Ontario’s WSIB and the Bill 127 Amendments – The power implants – What do they Mean? – Part IV – Adjudicative Principles Policies

THE WSIB POWER IMPLANTS – PART IV

          POLICIES CONCERNING             DIFFERENTIATED EVIDENTIARY REQUIREMENTS AND ADJUDICATIVE PRINCIPLES

INTRODUCTION

This is my fourth, and last, post on the WSIB’s four, mysterious power implants inserted in Ontario’s WSIA by means of the “Stronger, Healthier Ontario Act (Budget Measures), 2017 in Schedule 33 of Bill 127.   For a description of all four of those implants see the Part I post via the link set out at the end of this post.

In this post I will address the  fourth power implant – i.e., the addition of a power to establish policies that apply different evidentiary requirements and different adjudicative principles to different types of entitlements  – 159(2.1).

CONCLUSION

As with implants I and II and III, it is my opinion that the implanting of this explicit power to establish different policies concerning evidentiary requirements and adjudicative principles for different entitlement issues does not add to the Board’s substantive powers, always implicit, to choose the evidentiary requirements and adjudicative principles that will be applied in its adjudication of particular issues.

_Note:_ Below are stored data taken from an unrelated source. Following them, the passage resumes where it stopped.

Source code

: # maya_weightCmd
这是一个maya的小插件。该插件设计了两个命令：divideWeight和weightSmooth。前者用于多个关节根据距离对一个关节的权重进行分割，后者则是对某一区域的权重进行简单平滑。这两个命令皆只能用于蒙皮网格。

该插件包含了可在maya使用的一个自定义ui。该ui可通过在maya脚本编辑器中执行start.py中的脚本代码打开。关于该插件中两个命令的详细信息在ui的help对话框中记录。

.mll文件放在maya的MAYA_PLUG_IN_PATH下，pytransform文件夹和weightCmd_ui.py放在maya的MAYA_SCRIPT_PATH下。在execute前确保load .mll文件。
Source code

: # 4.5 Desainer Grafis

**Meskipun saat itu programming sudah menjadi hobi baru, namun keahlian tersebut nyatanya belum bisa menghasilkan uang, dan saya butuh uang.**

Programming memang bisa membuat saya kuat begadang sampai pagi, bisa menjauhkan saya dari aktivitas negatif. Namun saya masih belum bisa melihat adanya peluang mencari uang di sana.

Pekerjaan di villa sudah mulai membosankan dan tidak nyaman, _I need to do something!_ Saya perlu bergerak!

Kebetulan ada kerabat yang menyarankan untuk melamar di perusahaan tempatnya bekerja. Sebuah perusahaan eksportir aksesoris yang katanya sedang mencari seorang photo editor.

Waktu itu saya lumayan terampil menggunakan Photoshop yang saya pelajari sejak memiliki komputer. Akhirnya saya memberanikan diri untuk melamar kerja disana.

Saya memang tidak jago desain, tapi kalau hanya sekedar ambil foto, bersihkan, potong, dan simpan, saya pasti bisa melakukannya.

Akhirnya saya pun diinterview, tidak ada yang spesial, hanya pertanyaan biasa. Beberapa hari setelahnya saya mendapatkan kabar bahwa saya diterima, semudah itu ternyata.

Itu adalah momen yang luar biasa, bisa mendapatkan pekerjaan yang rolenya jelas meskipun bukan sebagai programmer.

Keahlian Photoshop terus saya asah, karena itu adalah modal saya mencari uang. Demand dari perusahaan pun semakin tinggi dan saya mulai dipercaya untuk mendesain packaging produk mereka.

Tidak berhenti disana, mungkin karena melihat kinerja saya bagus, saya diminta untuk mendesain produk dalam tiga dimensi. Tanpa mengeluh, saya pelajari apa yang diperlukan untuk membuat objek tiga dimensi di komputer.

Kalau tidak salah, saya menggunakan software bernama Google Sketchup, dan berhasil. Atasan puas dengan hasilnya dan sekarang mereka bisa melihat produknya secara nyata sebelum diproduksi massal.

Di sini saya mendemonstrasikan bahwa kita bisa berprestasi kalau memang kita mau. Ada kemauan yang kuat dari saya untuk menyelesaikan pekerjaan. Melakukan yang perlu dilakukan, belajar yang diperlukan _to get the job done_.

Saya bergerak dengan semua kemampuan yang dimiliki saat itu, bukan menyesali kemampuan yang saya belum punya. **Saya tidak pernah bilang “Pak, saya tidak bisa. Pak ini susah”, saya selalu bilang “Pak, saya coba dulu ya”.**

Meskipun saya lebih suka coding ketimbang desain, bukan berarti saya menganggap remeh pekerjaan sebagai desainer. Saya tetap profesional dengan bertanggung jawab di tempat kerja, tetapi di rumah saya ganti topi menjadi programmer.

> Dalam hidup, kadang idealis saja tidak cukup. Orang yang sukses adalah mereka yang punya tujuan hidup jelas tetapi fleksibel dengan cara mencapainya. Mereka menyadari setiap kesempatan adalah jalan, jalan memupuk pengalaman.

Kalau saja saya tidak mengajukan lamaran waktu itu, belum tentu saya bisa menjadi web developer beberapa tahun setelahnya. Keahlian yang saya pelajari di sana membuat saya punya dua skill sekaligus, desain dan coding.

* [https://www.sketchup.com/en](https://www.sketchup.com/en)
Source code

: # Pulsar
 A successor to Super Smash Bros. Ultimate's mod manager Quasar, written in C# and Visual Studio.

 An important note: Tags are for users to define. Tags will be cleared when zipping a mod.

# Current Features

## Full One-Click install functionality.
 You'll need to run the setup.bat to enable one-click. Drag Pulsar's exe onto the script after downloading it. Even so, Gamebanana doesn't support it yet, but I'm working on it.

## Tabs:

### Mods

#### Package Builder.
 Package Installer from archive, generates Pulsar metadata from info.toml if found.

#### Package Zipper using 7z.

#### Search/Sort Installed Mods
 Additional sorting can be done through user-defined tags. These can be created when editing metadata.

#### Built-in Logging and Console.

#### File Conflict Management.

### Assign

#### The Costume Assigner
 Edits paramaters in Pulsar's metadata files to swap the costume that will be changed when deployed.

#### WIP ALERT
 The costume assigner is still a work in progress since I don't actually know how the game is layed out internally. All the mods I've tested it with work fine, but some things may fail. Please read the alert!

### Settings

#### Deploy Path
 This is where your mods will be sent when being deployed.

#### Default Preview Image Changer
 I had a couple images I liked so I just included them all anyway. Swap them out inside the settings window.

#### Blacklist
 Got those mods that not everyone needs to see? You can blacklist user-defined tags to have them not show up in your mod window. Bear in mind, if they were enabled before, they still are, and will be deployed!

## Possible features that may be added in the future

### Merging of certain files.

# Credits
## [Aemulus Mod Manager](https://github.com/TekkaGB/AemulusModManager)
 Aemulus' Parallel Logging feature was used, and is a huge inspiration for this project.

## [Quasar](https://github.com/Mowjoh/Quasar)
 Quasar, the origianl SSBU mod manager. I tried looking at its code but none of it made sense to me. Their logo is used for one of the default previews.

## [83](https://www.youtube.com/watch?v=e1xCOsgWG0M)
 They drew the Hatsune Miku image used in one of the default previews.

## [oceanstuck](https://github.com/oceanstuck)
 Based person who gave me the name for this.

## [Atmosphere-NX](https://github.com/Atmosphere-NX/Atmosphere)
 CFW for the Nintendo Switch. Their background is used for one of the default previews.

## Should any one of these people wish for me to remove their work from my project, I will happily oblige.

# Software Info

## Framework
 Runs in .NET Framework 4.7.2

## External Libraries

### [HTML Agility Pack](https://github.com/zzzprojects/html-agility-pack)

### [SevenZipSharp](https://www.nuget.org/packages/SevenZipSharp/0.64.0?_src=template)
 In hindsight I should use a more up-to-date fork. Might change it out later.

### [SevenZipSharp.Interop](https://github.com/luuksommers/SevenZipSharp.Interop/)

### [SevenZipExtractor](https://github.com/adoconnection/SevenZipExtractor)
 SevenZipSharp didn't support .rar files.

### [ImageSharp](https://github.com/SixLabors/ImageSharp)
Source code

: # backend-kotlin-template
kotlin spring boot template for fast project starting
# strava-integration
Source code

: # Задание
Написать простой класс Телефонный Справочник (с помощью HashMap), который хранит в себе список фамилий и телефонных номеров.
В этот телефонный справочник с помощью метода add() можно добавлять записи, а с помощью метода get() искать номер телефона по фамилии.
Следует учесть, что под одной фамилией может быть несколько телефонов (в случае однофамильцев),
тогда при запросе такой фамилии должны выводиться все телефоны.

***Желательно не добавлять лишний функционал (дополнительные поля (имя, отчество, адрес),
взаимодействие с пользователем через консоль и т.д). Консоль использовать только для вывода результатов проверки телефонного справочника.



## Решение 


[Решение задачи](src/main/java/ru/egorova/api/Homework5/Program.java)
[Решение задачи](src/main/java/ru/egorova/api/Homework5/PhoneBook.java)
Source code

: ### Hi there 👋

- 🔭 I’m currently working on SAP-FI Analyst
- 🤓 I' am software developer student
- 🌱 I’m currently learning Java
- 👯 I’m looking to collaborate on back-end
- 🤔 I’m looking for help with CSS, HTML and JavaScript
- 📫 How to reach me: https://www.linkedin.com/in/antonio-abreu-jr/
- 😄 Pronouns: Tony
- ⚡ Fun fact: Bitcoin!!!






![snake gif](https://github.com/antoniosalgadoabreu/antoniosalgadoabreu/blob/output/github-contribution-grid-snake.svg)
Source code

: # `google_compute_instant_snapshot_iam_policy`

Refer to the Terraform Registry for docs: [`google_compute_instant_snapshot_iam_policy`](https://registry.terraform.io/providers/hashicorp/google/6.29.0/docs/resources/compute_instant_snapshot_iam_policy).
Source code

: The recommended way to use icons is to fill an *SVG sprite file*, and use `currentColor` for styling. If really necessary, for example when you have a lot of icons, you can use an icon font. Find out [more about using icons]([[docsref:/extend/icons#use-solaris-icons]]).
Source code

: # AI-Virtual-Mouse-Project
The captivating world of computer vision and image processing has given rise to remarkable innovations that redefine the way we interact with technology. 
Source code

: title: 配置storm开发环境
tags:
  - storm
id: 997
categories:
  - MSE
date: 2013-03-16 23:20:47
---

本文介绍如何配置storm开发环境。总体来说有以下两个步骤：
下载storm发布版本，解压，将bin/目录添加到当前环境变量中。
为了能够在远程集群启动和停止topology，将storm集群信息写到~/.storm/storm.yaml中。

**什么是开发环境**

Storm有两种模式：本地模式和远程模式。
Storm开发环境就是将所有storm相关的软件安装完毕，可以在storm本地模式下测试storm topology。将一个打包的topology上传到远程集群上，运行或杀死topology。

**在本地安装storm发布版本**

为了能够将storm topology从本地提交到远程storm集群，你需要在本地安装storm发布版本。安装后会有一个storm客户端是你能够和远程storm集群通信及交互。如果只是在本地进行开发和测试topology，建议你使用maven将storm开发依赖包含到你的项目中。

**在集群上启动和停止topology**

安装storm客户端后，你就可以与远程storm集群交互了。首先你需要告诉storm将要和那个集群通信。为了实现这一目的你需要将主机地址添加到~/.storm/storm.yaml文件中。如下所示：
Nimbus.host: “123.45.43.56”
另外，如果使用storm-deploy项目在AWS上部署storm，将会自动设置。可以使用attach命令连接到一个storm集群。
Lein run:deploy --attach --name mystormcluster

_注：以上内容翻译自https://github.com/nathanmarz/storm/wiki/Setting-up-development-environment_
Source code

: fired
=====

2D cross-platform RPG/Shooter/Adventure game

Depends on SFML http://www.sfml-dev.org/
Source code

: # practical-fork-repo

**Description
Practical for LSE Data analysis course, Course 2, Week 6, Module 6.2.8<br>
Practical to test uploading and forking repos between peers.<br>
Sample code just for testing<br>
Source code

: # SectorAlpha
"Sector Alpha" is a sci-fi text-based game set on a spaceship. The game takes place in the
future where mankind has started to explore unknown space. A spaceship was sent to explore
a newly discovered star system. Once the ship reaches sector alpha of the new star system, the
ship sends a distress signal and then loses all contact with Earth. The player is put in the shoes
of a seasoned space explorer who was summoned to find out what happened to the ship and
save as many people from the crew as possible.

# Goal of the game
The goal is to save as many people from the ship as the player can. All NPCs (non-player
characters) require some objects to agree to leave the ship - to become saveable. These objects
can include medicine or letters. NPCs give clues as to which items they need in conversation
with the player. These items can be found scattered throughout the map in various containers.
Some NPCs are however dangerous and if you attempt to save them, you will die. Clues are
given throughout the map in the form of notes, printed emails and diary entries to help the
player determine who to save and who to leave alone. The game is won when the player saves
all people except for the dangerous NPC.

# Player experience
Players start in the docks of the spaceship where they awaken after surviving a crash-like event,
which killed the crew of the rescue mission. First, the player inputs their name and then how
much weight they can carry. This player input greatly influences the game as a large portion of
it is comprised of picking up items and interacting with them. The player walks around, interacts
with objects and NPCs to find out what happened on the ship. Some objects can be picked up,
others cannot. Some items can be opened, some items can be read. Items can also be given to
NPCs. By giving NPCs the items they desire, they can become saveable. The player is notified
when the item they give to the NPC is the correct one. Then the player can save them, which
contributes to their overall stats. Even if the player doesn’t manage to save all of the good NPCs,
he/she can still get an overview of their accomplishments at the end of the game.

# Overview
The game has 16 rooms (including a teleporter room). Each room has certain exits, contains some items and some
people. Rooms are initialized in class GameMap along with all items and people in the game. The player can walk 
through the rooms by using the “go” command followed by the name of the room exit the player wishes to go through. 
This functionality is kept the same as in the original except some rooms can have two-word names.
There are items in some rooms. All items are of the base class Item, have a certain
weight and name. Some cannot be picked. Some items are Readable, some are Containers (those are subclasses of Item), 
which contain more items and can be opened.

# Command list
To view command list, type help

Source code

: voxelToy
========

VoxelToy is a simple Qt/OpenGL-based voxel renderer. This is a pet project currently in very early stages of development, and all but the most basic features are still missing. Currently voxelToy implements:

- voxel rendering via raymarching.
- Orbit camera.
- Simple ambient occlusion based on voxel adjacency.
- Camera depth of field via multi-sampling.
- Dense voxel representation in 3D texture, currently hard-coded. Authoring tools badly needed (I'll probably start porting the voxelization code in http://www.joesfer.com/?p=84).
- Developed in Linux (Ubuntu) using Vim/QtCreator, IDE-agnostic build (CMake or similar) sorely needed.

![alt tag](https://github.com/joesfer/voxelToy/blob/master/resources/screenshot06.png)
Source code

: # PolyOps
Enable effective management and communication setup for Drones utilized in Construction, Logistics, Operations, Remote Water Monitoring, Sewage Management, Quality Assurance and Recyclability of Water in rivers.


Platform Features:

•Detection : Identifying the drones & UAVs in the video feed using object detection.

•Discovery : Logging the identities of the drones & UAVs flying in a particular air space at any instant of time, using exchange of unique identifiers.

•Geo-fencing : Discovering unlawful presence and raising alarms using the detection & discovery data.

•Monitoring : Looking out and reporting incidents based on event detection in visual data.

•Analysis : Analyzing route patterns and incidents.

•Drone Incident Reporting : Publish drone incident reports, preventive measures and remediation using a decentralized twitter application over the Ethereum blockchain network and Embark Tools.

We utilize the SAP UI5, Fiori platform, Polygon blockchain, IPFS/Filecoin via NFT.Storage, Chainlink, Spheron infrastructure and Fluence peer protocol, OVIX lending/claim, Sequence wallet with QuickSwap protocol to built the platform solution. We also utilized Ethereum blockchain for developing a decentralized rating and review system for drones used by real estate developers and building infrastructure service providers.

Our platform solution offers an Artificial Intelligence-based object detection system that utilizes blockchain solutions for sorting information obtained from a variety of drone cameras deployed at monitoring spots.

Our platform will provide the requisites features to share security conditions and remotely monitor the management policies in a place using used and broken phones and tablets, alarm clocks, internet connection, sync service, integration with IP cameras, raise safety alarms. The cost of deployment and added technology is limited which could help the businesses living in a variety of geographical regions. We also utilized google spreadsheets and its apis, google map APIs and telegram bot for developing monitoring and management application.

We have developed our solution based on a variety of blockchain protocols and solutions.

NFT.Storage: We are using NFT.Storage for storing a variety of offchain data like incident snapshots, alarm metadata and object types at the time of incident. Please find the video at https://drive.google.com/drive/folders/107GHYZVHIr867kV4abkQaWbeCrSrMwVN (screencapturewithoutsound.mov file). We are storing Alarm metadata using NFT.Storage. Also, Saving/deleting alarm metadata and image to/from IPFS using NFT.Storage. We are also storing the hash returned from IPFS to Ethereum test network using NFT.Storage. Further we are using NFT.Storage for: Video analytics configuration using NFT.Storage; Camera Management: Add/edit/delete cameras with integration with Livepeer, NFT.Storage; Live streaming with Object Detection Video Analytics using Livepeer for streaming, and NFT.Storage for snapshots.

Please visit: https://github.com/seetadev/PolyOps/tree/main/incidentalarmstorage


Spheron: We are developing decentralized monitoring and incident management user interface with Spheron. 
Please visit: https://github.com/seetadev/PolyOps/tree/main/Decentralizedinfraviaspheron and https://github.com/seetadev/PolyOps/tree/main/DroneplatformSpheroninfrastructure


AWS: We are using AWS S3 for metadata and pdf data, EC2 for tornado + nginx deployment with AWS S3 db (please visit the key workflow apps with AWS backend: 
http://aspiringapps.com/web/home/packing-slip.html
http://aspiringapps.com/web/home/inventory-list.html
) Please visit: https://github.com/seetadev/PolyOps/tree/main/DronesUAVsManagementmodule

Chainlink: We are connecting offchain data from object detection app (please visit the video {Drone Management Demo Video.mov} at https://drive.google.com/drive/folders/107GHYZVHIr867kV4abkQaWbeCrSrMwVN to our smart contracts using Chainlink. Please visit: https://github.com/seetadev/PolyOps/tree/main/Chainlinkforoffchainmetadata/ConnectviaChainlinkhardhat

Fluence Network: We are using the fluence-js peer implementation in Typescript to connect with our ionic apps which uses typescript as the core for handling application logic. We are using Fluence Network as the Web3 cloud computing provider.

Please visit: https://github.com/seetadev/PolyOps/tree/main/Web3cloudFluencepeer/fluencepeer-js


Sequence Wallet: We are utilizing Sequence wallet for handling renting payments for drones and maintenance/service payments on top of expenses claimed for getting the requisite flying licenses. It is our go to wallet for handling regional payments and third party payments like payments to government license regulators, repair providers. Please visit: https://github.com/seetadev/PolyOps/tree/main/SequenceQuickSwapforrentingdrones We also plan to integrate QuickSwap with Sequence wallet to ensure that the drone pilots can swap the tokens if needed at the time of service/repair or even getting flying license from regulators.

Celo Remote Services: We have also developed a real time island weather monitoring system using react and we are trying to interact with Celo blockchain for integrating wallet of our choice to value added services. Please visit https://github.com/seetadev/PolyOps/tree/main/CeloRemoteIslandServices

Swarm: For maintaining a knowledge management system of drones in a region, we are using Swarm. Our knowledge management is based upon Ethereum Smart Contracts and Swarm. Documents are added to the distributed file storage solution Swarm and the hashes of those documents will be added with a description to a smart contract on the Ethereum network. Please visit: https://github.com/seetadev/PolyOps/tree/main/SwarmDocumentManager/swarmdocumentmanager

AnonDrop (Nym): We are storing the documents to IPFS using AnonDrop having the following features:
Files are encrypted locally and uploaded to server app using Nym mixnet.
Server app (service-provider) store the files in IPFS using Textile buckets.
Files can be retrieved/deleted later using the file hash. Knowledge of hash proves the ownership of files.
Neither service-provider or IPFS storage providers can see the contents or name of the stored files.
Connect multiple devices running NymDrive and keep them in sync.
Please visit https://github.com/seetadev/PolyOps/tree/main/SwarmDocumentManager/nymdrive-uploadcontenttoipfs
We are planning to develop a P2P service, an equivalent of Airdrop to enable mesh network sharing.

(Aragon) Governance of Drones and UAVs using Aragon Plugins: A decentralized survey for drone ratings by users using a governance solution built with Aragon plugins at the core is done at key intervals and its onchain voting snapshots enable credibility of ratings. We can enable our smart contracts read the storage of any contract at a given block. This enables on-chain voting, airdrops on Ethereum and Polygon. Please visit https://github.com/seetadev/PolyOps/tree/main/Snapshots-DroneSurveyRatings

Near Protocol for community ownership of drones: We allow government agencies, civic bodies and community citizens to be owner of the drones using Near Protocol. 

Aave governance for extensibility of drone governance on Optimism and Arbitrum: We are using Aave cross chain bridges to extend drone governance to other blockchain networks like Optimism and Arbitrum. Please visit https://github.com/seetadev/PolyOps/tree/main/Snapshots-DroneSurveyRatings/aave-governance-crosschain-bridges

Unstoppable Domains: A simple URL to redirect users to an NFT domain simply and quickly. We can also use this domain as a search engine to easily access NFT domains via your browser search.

As was the case before this implant, the content of the Board’s policies regarding differentiated evidentiary requirements and adjudicative principles established pursuant to the new policy-making powers will continue to be subject to the limitations inherent in the well-settled common law principles governing the interpretation of the Act, the standard of proof, the proper purpose requirement, and the principles of procedural fairness.